A proszę bardzo... możesz z jednej kuli zrobić dwie, potem z tych dwóch cztery, z czterech osiem, itd. aż dojedziesz do 100 - nie ma problemu. :)

bad_mojo napisał/a:
Ciekawi mnie dalej pojęcie "namacalne". :) Może to jakoś rozwiniesz.


A tak... tu może troche przesadziłem. :P W sumie trójkąta też nie dotkniesz... ale chodziło mi o to, że np. w układach elektrycznych posługuje się taką "algebrą", w której 1=2. Tutaj wyjaśnię, że dwójkę się definiuje jako 1+1. Jak to wygląda?

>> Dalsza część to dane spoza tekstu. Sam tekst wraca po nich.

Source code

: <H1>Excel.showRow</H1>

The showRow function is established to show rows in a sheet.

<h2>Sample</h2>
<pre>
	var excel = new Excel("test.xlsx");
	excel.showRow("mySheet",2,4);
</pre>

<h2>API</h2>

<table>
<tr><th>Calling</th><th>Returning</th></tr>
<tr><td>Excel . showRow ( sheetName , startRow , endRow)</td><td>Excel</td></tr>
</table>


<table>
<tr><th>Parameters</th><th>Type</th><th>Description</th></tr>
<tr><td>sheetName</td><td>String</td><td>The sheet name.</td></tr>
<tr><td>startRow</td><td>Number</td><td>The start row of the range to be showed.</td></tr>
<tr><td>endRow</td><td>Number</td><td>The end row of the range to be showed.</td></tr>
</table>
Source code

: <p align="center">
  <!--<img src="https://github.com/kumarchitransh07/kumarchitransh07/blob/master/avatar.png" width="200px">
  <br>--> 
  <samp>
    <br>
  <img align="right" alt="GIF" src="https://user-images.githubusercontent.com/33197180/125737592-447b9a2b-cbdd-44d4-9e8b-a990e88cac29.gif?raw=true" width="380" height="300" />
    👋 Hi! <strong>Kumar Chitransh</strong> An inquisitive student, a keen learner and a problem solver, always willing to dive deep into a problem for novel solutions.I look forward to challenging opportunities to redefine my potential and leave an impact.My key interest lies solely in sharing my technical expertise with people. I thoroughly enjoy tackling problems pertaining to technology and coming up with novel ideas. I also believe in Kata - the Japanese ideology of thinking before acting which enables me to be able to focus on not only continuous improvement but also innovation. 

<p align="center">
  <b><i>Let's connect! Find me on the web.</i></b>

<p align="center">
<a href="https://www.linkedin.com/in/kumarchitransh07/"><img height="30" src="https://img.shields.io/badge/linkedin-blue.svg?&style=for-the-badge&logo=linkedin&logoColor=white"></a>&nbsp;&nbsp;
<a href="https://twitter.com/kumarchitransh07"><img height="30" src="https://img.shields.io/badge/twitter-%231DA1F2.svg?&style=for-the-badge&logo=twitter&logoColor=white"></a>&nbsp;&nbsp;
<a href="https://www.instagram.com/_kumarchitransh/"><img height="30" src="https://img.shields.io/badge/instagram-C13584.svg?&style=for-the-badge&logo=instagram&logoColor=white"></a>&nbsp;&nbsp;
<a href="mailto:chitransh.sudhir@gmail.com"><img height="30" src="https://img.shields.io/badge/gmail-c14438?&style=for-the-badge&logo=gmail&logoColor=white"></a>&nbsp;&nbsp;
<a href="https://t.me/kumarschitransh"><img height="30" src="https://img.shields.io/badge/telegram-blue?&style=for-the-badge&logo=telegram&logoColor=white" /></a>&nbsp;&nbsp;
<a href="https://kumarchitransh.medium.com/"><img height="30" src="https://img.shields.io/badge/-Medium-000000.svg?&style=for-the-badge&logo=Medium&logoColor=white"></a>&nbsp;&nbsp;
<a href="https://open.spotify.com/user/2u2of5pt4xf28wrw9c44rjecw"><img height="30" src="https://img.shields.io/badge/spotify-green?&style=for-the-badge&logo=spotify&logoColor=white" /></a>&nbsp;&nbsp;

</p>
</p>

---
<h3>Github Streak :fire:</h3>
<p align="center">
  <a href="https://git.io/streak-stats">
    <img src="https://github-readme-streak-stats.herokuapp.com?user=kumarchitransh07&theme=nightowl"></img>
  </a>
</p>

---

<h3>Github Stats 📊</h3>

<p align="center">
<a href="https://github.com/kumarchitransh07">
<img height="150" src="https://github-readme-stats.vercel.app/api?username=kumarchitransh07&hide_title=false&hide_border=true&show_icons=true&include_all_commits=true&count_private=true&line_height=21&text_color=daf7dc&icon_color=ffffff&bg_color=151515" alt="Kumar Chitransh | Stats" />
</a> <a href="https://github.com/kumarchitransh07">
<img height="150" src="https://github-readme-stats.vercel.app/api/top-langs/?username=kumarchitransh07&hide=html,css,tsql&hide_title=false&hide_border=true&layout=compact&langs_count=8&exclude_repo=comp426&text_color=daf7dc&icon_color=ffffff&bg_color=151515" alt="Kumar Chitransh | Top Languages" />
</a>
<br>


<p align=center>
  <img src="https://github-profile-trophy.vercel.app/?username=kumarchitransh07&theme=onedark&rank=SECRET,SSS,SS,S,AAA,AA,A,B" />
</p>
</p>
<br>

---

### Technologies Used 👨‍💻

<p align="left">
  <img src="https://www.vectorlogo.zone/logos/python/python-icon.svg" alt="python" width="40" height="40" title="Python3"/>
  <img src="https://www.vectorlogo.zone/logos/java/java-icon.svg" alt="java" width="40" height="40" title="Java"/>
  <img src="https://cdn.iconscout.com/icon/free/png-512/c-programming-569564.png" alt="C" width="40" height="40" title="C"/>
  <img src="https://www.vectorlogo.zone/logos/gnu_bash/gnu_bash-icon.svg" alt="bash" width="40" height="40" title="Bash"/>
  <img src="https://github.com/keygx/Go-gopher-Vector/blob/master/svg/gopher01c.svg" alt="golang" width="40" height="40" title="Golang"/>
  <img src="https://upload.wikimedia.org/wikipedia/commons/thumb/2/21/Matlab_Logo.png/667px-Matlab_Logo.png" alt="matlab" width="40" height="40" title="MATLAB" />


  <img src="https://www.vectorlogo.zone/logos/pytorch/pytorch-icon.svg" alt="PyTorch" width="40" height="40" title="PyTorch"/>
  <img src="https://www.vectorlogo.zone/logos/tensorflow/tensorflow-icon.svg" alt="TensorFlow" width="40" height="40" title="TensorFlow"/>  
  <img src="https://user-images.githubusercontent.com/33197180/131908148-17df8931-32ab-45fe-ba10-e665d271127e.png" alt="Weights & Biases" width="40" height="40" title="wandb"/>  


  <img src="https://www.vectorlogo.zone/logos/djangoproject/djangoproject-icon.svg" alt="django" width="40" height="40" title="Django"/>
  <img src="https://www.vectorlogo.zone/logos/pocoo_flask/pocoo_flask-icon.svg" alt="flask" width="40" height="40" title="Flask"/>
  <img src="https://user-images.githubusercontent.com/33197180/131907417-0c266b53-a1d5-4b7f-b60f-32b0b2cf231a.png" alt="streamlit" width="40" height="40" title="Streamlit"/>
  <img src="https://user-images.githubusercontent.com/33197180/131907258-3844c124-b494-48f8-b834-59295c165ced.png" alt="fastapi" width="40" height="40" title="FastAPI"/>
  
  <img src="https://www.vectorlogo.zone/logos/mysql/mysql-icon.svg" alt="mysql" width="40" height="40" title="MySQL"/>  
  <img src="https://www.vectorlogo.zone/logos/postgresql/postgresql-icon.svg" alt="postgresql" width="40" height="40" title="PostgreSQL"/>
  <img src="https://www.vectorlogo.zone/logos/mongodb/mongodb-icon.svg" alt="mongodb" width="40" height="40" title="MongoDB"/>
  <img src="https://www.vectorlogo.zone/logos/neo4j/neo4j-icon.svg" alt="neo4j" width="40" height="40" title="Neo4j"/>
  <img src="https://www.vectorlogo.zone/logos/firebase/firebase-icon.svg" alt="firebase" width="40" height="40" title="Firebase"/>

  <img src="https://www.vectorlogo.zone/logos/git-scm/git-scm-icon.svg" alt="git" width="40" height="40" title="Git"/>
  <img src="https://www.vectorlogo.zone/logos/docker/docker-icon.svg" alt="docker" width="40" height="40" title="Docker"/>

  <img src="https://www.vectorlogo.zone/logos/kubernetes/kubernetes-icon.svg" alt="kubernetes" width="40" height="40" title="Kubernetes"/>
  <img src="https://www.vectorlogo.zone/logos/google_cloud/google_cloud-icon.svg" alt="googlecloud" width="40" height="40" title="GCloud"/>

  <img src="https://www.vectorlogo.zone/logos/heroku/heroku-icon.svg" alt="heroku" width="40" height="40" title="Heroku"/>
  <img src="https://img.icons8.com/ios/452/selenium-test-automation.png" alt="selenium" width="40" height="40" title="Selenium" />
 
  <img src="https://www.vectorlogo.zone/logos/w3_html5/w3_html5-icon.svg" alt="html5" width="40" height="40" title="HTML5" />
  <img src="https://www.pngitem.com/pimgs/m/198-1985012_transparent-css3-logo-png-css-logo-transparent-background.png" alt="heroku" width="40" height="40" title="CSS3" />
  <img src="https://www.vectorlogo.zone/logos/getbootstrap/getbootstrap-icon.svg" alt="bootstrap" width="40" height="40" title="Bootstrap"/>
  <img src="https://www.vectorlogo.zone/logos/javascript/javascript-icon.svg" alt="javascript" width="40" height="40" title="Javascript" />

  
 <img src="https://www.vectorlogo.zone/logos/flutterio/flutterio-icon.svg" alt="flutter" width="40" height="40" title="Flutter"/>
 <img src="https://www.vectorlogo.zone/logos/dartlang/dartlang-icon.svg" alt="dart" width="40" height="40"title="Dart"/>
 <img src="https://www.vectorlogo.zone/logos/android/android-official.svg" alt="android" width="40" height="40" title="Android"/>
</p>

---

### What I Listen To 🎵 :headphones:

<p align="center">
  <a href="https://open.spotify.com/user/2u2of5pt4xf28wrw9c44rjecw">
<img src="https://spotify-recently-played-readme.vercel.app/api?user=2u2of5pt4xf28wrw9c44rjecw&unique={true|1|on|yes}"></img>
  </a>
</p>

Ano można się np. umówić, że 0 jest wtedy gdy prąd nie płynie, 1 gdy płynie (plusik można określić jako słowo "i"). I wtedy masz tak: 1=1+1.

bad_mojo napisał/a:
Tak, conajwyżej obiło mi się to o uszy a tekst wziąłem z wikipedii, bo nie chciało mi się dalej szukać, ale nadal uważam, że teoretycznie to można bardzo dużo. Poza tym nie ma sensu dawać nierealnych analogii w dyskucji na tematy ekonomiczne tudzież polityczne, bardzo realne.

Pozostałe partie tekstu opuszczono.